Yadong Yin [...] and his colleagues at the University of California at Riverside have invented a type of paper that can be printed on using just light, erased by heating, and reused up to 80 times.
Yin created nanoparticles, which are a million times smaller than the thickness of human hair, with the dye Prussian blue, or its chemical analogues, and titanium oxide, which is commonly used in white wall paint. This mixture is then applied to normal paper.
When the coating is exposed to ultraviolet light, electrons from titanium oxide move to the dye in the nanoparticle. This addition of electrons makes the blue dye turn white. Focusing the ultraviolet light into shapes, you can print white words on a blue background—or blue words on a white background, which are easier to read.
If left alone, the paper reverts to its original state in five days. That process can be accelerated by heating the paper to 120 °C (250 °F) for 10 minutes.
(Score: 2) by Bogsnoticus on Monday February 06 2017, @05:56AM
Xerox have had self-cleaning paper for a while, but both that, and this version do not address the real issue.
That is, as soon as it comes out of the printer, it starts to get wrinkled, folded, crumpled, dog-eared, and just generally fucked up to the point it cannot be re-fed into the printer for another run through.
As soon as they develop self-repairing paper, then, and only then, will self-cleaning paper be useful.

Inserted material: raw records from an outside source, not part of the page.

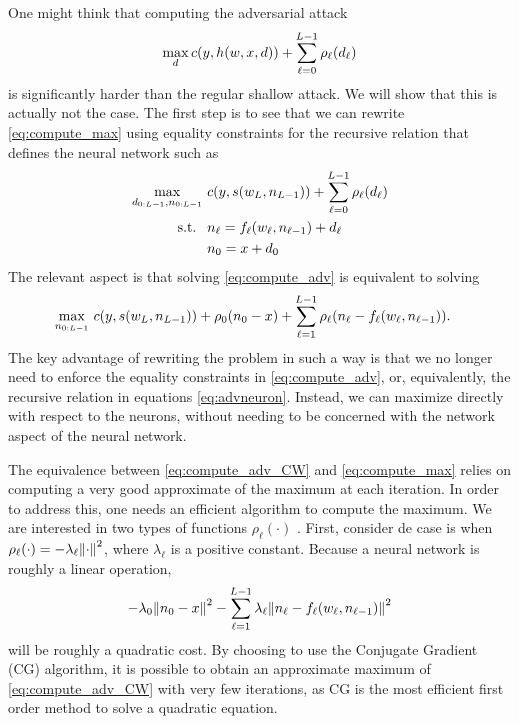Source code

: \documentclass[11pt,letterpaper,DIV=17]{scrartcl}
\newcommand{\st}{\text{ s.t. }}
\renewcommand{\l}[1][]{_{\ell#1}}
\renewcommand{\L}[1][]{_{L#1}}
\newcommand{\s}{s\qty}
\renewcommand{\c}{c\qty}
\newcommand{\f}{f\l\qty}
\begin{document}
One might think that computing the adversarial attack
\begin{equation} \label{eq:compute_max}
\max_{d}\c(y,h(w,x,d))+\sum_{\ell=0}^{L-1}\rho\l(d\l)
\end{equation}
is significantly harder than the regular shallow attack. We will show that this is actually not the case. The first step is to see that we can rewrite \eqref{eq:compute_max} using equality constraints for the recursive relation that defines the neural network such as
\begin{equation} \label{eq:compute_adv}
\begin{split}
\max_{d_{0:L-1},n_{0:L-1}}&\ \c(y,\s(w\L,n\L[-1]))+\sum_{\ell=0}^{L-1}\rho\l(d\l)
\\\st &\  n\l=\f(w\l,n\l[-1])+d\l
\\ &\ n_{0}=x+d_{0}
\end{split}
\end{equation}
The relevant aspect is that solving \eqref{eq:compute_adv} is equivalent to solving
\begin{equation} \label{eq:compute_adv_CW}
\begin{split}
\max_{n_{0:L-1}}&\ \c(y,\s(w\L,n\L[-1]))+\rho_{0}(n_0-x)+\sum_{\ell=1}^{L-1}\rho\l(n\l-\f(w\l,n\l[-1])).
\end{split}
\end{equation}
The key advantage of rewriting the problem in such a way is that we no longer need to enforce the equality constraints in \eqref{eq:compute_adv}, or, equivalently, the recursive relation in equations \eqref{eq:advneuron}. Instead, we can maximize directly with respect to the neurons, without needing to be concerned with the network aspect of the neural network.


The equivalence between \eqref{eq:compute_adv_CW} and \eqref{eq:compute_max} relies on computing a very good approximate of the maximum at each iteration. In order to address this, one needs an efficient algorithm to compute the maximum. We are interested in two types of functions $\rho_\ell(\cdot)$ . First, consider de case is when $\rho_\ell(\cdot)=-\lambda_\ell\norm{\cdot}^2$, where $\lambda_\ell$ is a positive constant. Because a neural network is roughly a linear operation, 
$$
-\lambda_0\norm{n_0-x}^2-\sum_{\ell=1}^{L-1}\lambda_\ell\norm{n\l-\f(w\l,n\l[-1])}^2
$$
will be roughly a quadratic cost. By choosing to use the Conjugate Gradient (CG) algorithm, it is possible to obtain an approximate maximum of \eqref{eq:compute_adv_CW} with very few iterations, as CG is the most efficient first order method to solve a quadratic equation.
\end{document}

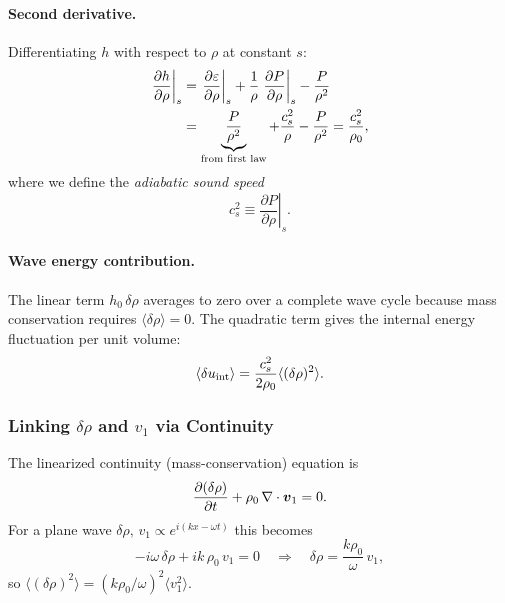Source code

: \paragraph{Second derivative.}
Differentiating $h$ with respect to $\rho$ at constant $s$:
\begin{align}
    \left.\frac{\partial h}{\partial\rho}\right|_s
    &=
    \left.\frac{\partial\varepsilon}{\partial\rho}\right|_s
    + \frac{1}{\rho}\left.\frac{\partial P}{\partial\rho}\right|_s
    - \frac{P}{\rho^2}
    \notag\\
    &=
    \underbrace{\frac{P}{\rho^2}}_{\text{from first law}}
    + \frac{c_s^2}{\rho}
    - \frac{P}{\rho^2}
    =
    \frac{c_s^2}{\rho_0},
    \label{eq:lec10:d2}
\end{align}
where we define the \emph{adiabatic sound speed}
\begin{equation}
    \boxed{
    c_s^2 \equiv \left.\frac{\partial P}{\partial\rho}\right|_s.
    }
    \label{eq:lec10:cs-def}
\end{equation}

\paragraph{Wave energy contribution.}
The linear term $h_0\,\delta\rho$ averages to zero over a complete wave cycle
because mass conservation requires $\langle\delta\rho\rangle = 0$. The
quadratic term gives the internal energy fluctuation per unit volume:
\begin{equation}
    \langle\delta u_{\rm int}\rangle
    = \frac{c_s^2}{2\rho_0}\langle(\delta\rho)^2\rangle.
    \label{eq:lec10:u-int-wave}
\end{equation}

\subsubsection*{Linking $\delta\rho$ and $v_1$ via Continuity}

The linearized continuity (mass-conservation) equation is
\begin{equation}
    \frac{\partial(\delta\rho)}{\partial t}
    + \rho_0\,\nabla\cdot\vb*{v}_1 = 0.
    \label{eq:lec10:continuity}
\end{equation}
For a plane wave $\delta\rho,\,v_1 \propto e^{i(kx-\omega t)}$ this becomes
\begin{equation}
    -i\omega\,\delta\rho + i k\,\rho_0\,v_1 = 0
    \quad\Longrightarrow\quad
    \delta\rho = \frac{k\rho_0}{\omega}\,v_1,
    \label{eq:lec10:continuity-plane}
\end{equation}
so $\langle(\delta\rho)^2\rangle = (k\rho_0/\omega)^2\langle v_1^2\rangle$.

Genius by birth. Evil by choice.
(Score: 2) by butthurt on Monday February 06 2017, @08:47PM
In a laser printer, the paper has to be in intimate contact with a photosensitive drum. In an ink jet printer, the printing head is very close to the paper. This process uses light to form the image; the light source could be some distance from the paper, so irregularities might be less of a problem.